[PROBLEM DESCRIPTION]: Should the entries contain pictures, leave them out and return exactly the lines from the first through the line holding "In collaboration with".
DATA EXCERPTS section start
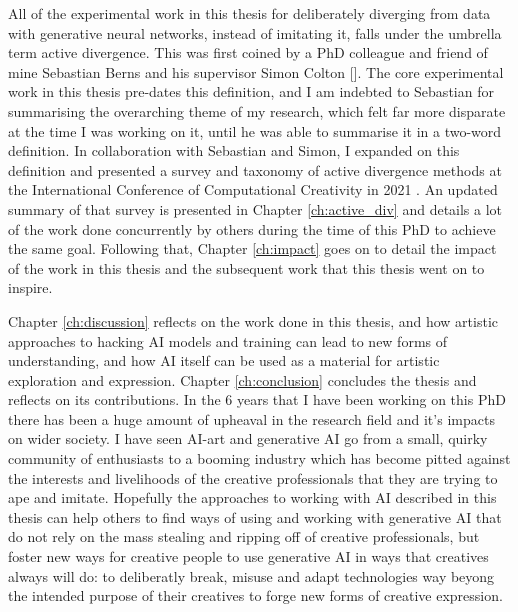 All of the experimental work in this thesis for deliberately diverging from data with generative neural networks, instead of imitating it, falls under the umbrella term active divergence. 
This was first coined by a PhD colleague and friend of mine Sebastian Berns and his supervisor Simon Colton [\citeyear{berns2020bridging}]. 
The core experimental work in this thesis pre-dates this definition, and I am indebted to Sebastian for summarising the overarching theme of my research, which felt far more disparate at the time I was working on it, until he was able to summarise it in a two-word definition. 
In collaboration with Sebastian and Simon, I expanded on this definition and presented a survey and taxonomy of active divergence methods at the International Conference of Computational Creativity in 2021 \citep{broad2021active}.
An updated summary of that survey is presented in Chapter \ref{ch:active_div} and details a lot of the work done concurrently by others during the time of this PhD to achieve the same goal. 
Following that, Chapter \ref{ch:impact} goes on to detail the impact of the work in this thesis and the subsequent work that this thesis went on to inspire. 

Chapter \ref{ch:discussion} reflects on the work done in this thesis, and how artistic approaches to hacking AI models and training can lead to new forms of understanding, and how AI itself can be used as a material for artistic exploration and expression.
Chapter \ref{ch:conclusion} concludes the thesis and reflects on its contributions. 
In the 6 years that I have been working on this PhD there has been a huge amount of upheaval in the research field and it's impacts on wider society. 
I have seen AI-art and generative AI go from a small, quirky community of enthusiasts to a booming industry which has become pitted against the interests and livelihoods of the creative professionals that they are trying to ape and imitate.
Hopefully the approaches to working with AI described in this thesis can help others to find ways of using and working with generative AI that do not rely on the mass stealing and ripping off of creative professionals, but foster new ways for creative people to use generative AI in ways that creatives always will do: to deliberatly break, misuse and adapt technologies way beyong the intended purpose of their creatives to forge new forms of creative expression. 
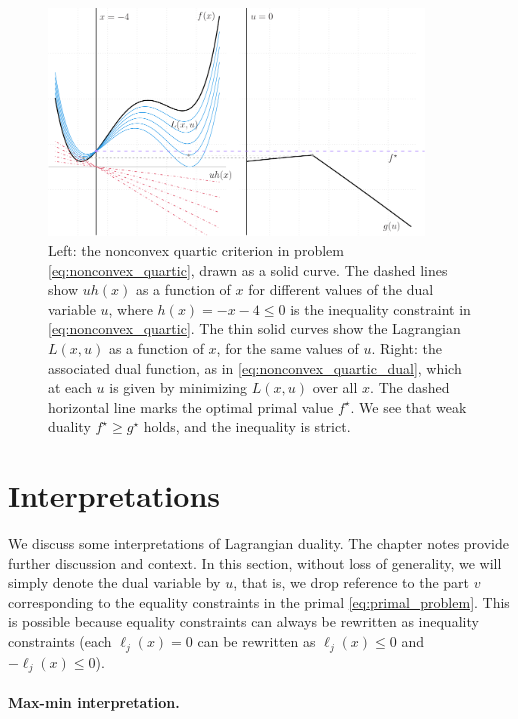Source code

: \begin{figure}[tb]
\centering
\includegraphics[width=0.89\textwidth]{fig/nonconvex_quartic.pdf}
\caption{Left: the nonconvex quartic criterion in problem
  \eqref{eq:nonconvex_quartic}, drawn as a solid curve. The dashed lines show
  $uh(x)$ as a function of $x$ for different values of the dual variable $u$,
  where $h(x) = -x-4 \leq 0$ is the inequality constraint in
  \eqref{eq:nonconvex_quartic}. The thin solid curves show the Lagrangian
  $L(x,u)$ as a function of $x$, for the same values of $u$. Right: the
  associated dual function, as in \eqref{eq:nonconvex_quartic_dual}, which at
  each $u$ is given by minimizing $L(x,u)$ over all $x$. The dashed horizontal
  line marks the optimal primal value $f^\star$. We see that weak duality
  $f^\star \geq g^\star$ holds, and the inequality is strict.}  
\label{fig:nonconvex_quartic}
\end{figure}

\section{Interpretations}
\label{sec:duality_interpretations}

We discuss some interpretations of Lagrangian duality. The chapter notes 
provide further discussion and context. In this section, without loss of
generality, we will simply denote the dual variable by $u$, that is, we drop 
reference to the part $v$ corresponding to the equality constraints in the
primal \eqref{eq:primal_problem}. This is possible because equality constraints
can always be rewritten as inequality constraints (each $\ell_j(x) = 0$ can be 
rewritten as $\ell_j(x) \leq 0$ and $-\ell_j(x) \leq 0$). 

\paragraph{Max-min interpretation.}

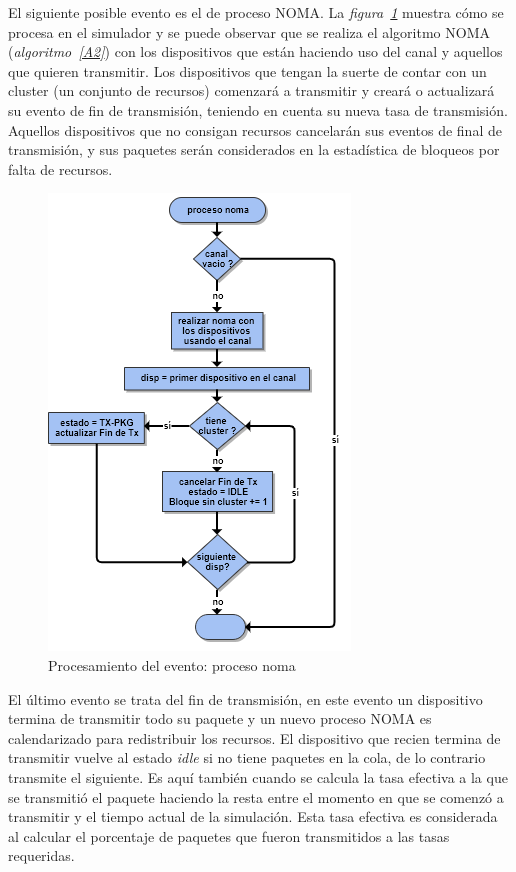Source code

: El siguiente posible evento es el de proceso NOMA. La \textit{figura~\ref{fig:flownoma}} muestra cómo se procesa en el simulador y se puede observar que se realiza el algoritmo NOMA (\textit{algoritmo~\ref{A2}}) con los dispositivos que están haciendo uso del canal y aquellos que quieren transmitir. Los dispositivos que tengan la suerte de contar con un cluster (un conjunto de recursos) comenzará a transmitir y creará o actualizará su evento de fin de transmisión, teniendo en cuenta su nueva tasa de transmisión. Aquellos dispositivos que no consigan recursos cancelarán sus eventos de final de transmisión, y sus paquetes serán considerados en la estadística de bloqueos por falta de recursos. \newline

\begin{figure}[th]
    \centering
    \includegraphics[scale=1]{Figures/flownoma.png}
    \decoRule
    \caption[Procesamiento del evento: proceso noma]{Procesamiento del evento: proceso noma}
    \label{fig:flownoma}
\end{figure}

El último evento se trata del fin de transmisión, en este evento un dispositivo termina de transmitir todo su paquete y un nuevo proceso NOMA es calendarizado para redistribuir los recursos. El dispositivo que recien termina de transmitir vuelve al estado \textit{idle} si no tiene paquetes en la cola, de lo contrario transmite el siguiente. Es aquí también cuando se calcula la tasa efectiva a la que se transmitió el paquete haciendo la resta entre el momento en que se comenzó a transmitir y el tiempo actual de la simulación. Esta tasa efectiva es considerada al calcular el porcentaje de paquetes que fueron transmitidos a las tasas requeridas.\newline

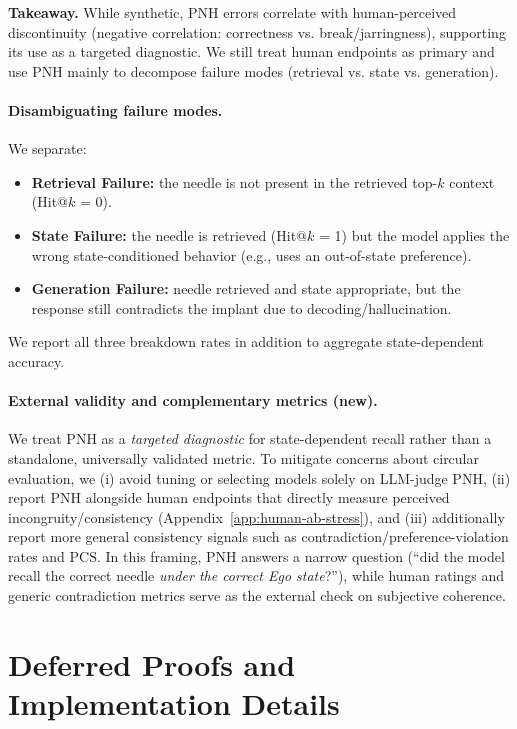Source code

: \documentclass{article}
\begin{document}
\noindent\textbf{Takeaway.}
While synthetic, PNH errors correlate with human-perceived discontinuity (negative correlation: correctness vs. break/jarringness), supporting its use as a targeted diagnostic.
We still treat human endpoints as primary and use PNH mainly to decompose failure modes (retrieval vs. state vs. generation).

\paragraph{Disambiguating failure modes.}
We separate:
\begin{itemize}
  \item \textbf{Retrieval Failure:} the needle is not present in the retrieved top-$k$ context (Hit@$k$ = 0).
  \item \textbf{State Failure:} the needle is retrieved (Hit@$k$ = 1) but the model applies the wrong state-conditioned behavior (e.g., uses an out-of-state preference).
  \item \textbf{Generation Failure:} needle retrieved and state appropriate, but the response still contradicts the implant due to decoding/hallucination.
\end{itemize}
We report all three breakdown rates in addition to aggregate state-dependent accuracy.

\paragraph{External validity and complementary metrics (new).}
We treat PNH as a \emph{targeted diagnostic} for state-dependent recall rather than a standalone, universally validated metric.
To mitigate concerns about circular evaluation, we (i) avoid tuning or selecting models solely on LLM-judge PNH, (ii) report PNH alongside human endpoints that directly measure perceived incongruity/consistency (Appendix~\ref{app:human-ab-stress}), and (iii) additionally report more general consistency signals such as contradiction/preference-violation rates and PCS.
In this framing, PNH answers a narrow question (``did the model recall the correct needle \emph{under the correct Ego state}?''), while human ratings and generic contradiction metrics serve as the external check on subjective coherence.

\section{Deferred Proofs and Implementation Details}
\label{app:deferred-proofs}
\end{document}
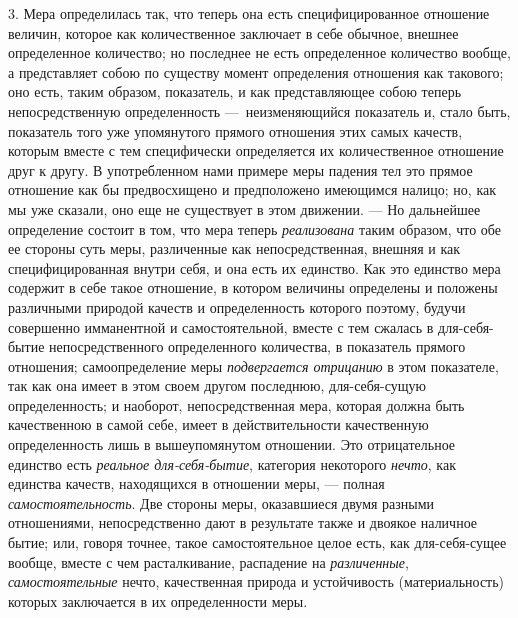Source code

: 3. Мера определилась так, что теперь она есть специфицированное отношение
величин, которое как количественное заключает в себе обычное, внешнее
определенное количество; но последнее не есть определенное количество
вообще, а представляет собою по существу момент определения отношения как
такового; оно есть, таким образом, показатель, и как представляющее собою
теперь непосредственную определенность —~неизменяющийся показатель и, стало
быть, показатель того уже упомянутого прямого отношения этих самых качеств,
которым вместе с тем специфически определяется их количественное отношение
друг к другу. В употребленном нами примере меры падения тел это прямое
отношение как бы предвосхищено и предположено имеющимся налицо; но, как мы
уже сказали, оно еще не существует в этом движении. — Но дальнейшее
определение состоит в том, что мера теперь
{\em реализована} таким образом, что обе ее стороны
суть меры, различенные как непосредственная, внешняя и как
специфицированная внутри себя, и она есть их единство. Как это единство
мера содержит в себе такое отношение, в котором величины определены и
положены различными природой качеств и определенность которого поэтому,
будучи совершенно имманентной и самостоятельной, вместе с тем сжалась в
для-себя-бытие непосредственного определенного количества, в показатель
прямого отношения; самоопределение меры
{\em подвергается отрицанию} в этом показателе, так как
она имеет в этом своем другом последнюю, для-себя-сущую определенность; и
наоборот, непосредственная мера, которая должна быть качественною в самой
себе, имеет в действительности качественную определенность лишь в
вышеупомянутом отношении. Это отрицательное единство есть
{\em реальное для-себя-бытие}, категория некоторого
{\em нечто}, как единства качеств, находящихся в
отношении меры, — полная {\em самостоятельность}. Две
стороны меры, оказавшиеся двумя разными отношениями, непосредственно дают в
результате также и двоякое наличное бытие; или, говоря точнее, такое
самостоятельное целое есть, как для-себя-сущее вообще, вместе с чем
расталкивание, распадение на {\em различенные},
{\em самостоятельные} нечто, качественная природа и
устойчивость (материальность) которых заключается в их определенности меры.

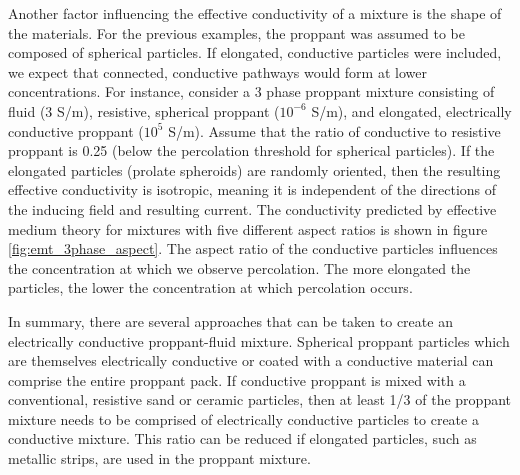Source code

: Another factor influencing the effective conductivity of a mixture is the shape of the materials. For the previous examples, the proppant was assumed to be composed of spherical particles. If elongated, conductive particles were included, we expect that connected, conductive pathways would form at lower concentrations. For instance, consider a 3 phase proppant mixture consisting of fluid (3 S/m), resistive, spherical proppant ($10^{-6}$ S/m), and elongated, electrically conductive proppant ($10^5$ S/m). Assume that the ratio of conductive to resistive proppant is 0.25 (below the percolation threshold for spherical particles). If the elongated particles (prolate spheroids) are randomly oriented, then the resulting effective conductivity is isotropic, meaning it is independent of the directions of the inducing field and resulting current. The conductivity predicted by effective medium theory for mixtures with five different aspect ratios is shown in figure \ref{fig:emt_3phase_aspect}. The aspect ratio of the conductive particles influences the concentration at which we observe percolation. The more elongated the particles, the lower the concentration at which percolation occurs.





In summary, there are several approaches that can be taken to create an electrically conductive proppant-fluid mixture. Spherical proppant particles which are themselves electrically conductive or coated with a conductive material can comprise the entire proppant pack. If conductive proppant is mixed with a conventional, resistive sand or ceramic particles, then at least 1/3 of the proppant mixture needs to be comprised of electrically conductive particles to create a conductive mixture. This ratio can be reduced if elongated particles, such as metallic strips, are used in the proppant mixture.

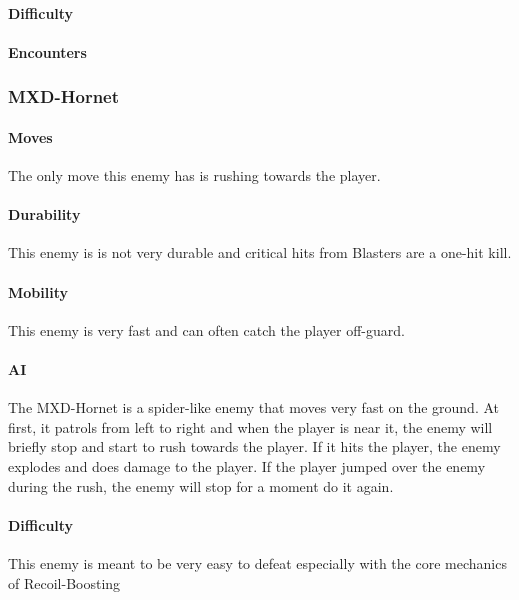 \documentclass[12pt]{article}
\begin{document}
\paragraph{Difficulty}

\paragraph{Encounters}

\subsubsection{MXD-Hornet}

\paragraph{Moves}

The only move this enemy has is rushing towards the player.

\paragraph{Durability}

This enemy is is not very durable and critical hits from Blasters are a one-hit kill.

\paragraph{Mobility}

This enemy is very fast and can often catch the player off-guard. 

\paragraph{AI}

The MXD-Hornet is a spider-like enemy that moves very fast on the ground. At first, it patrols from left to right and when the player is near it, the enemy will briefly stop and start to rush towards the player. If it hits the player, the enemy explodes and does damage to the player. If the player jumped over the enemy during the rush, the enemy will stop for a moment do it again. 

\paragraph{Difficulty}

This enemy is meant to be very easy to defeat especially with the core mechanics of Recoil-Boosting
\end{document}
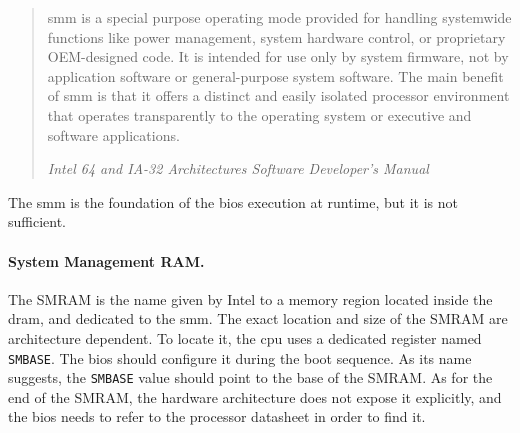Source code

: 
\begin{quote}
  \ac{smm} is a special purpose operating mode provided for handling systemwide
  functions like power management, system hardware control, or proprietary
  OEM-designed code.
  It is intended for use only by system firmware, not by application software or
  general-purpose system software.
  The main benefit of \ac{smm} is that it offers a distinct and easily isolated
  processor environment that operates transparently to the operating system or
  executive and software applications.

  \hfill \small \emph{Intel 64 and IA-32 Architectures Software Developer’s
    Manual}
\end{quote}

The \ac{smm} is the foundation of the \ac{bios} execution at runtime, but it is
not sufficient.

\paragraph{System Management RAM.}
%
The SMRAM is the name given by Intel to a memory region located inside the
\ac{dram}, and dedicated to the \ac{smm}.
%
The exact location and size of the SMRAM are architecture dependent.
%
To locate it, the \ac{cpu} uses a dedicated register named \texttt{SMBASE}.
%
The \ac{bios} should configure it during the boot sequence.
%
As its name suggests, the \texttt{SMBASE} value should point to the base of the
SMRAM.
%
As for the end of the SMRAM, the hardware architecture does not expose it
explicitly, and the \ac{bios} needs to refer to the processor datasheet in order
to find it.

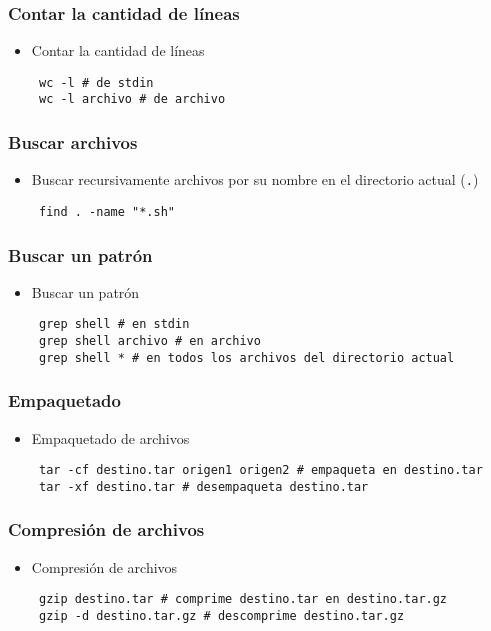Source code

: \begin{frame}[fragile]
  \frametitle{Contar la cantidad de líneas}
  \begin{itemize}
    \item Contar la cantidad de líneas
   \begin{lstlisting}
 wc -l # de stdin
 wc -l archivo # de archivo
   \end{lstlisting}
  \end{itemize}
\end{frame}

\begin{frame}[fragile]
  \frametitle{Buscar archivos}
  \begin{itemize}
    \item Buscar recursivamente archivos por su nombre en el directorio actual (\texttt{.})
   \begin{lstlisting}
 find . -name "*.sh"
   \end{lstlisting}
  \end{itemize}
\end{frame}

\begin{frame}[fragile]
  \frametitle{Buscar un patrón}
  \begin{itemize}
    \item Buscar un patrón
   \begin{lstlisting}
 grep shell # en stdin
 grep shell archivo # en archivo
 grep shell * # en todos los archivos del directorio actual
   \end{lstlisting}
  \end{itemize}
\end{frame}

\begin{frame}[fragile]
  \frametitle{Empaquetado}
  \begin{itemize}
    \item Empaquetado de archivos
   \begin{lstlisting}
 tar -cf destino.tar origen1 origen2 # empaqueta en destino.tar
 tar -xf destino.tar # desempaqueta destino.tar
   \end{lstlisting}
  \end{itemize}
\end{frame}

\begin{frame}[fragile]
  \frametitle{Compresión de archivos}
  \begin{itemize}
    \item Compresión de archivos
   \begin{lstlisting}
 gzip destino.tar # comprime destino.tar en destino.tar.gz
 gzip -d destino.tar.gz # descomprime destino.tar.gz
   \end{lstlisting}
  \end{itemize}
\end{frame}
DATA EXCERPTS section end
[SOLUTION FOR THIS TASK]:
 All of the experimental work in this thesis for deliberately diverging from data with generative neural networks, instead of imitating it, falls under the umbrella term active divergence. 
This was first coined by a PhD colleague and friend of mine Sebastian Berns and his supervisor Simon Colton [\citeyear{berns2020bridging}]. 
The core experimental work in this thesis pre-dates this definition, and I am indebted to Sebastian for summarising the overarching theme of my research, which felt far more disparate at the time I was working on it, until he was able to summarise it in a two-word definition. 
In collaboration with Sebastian and Simon, I expanded on this definition and presented a survey and taxonomy of active divergence methods at the International Conference of Computational Creativity in 2021 \citep{broad2021active}.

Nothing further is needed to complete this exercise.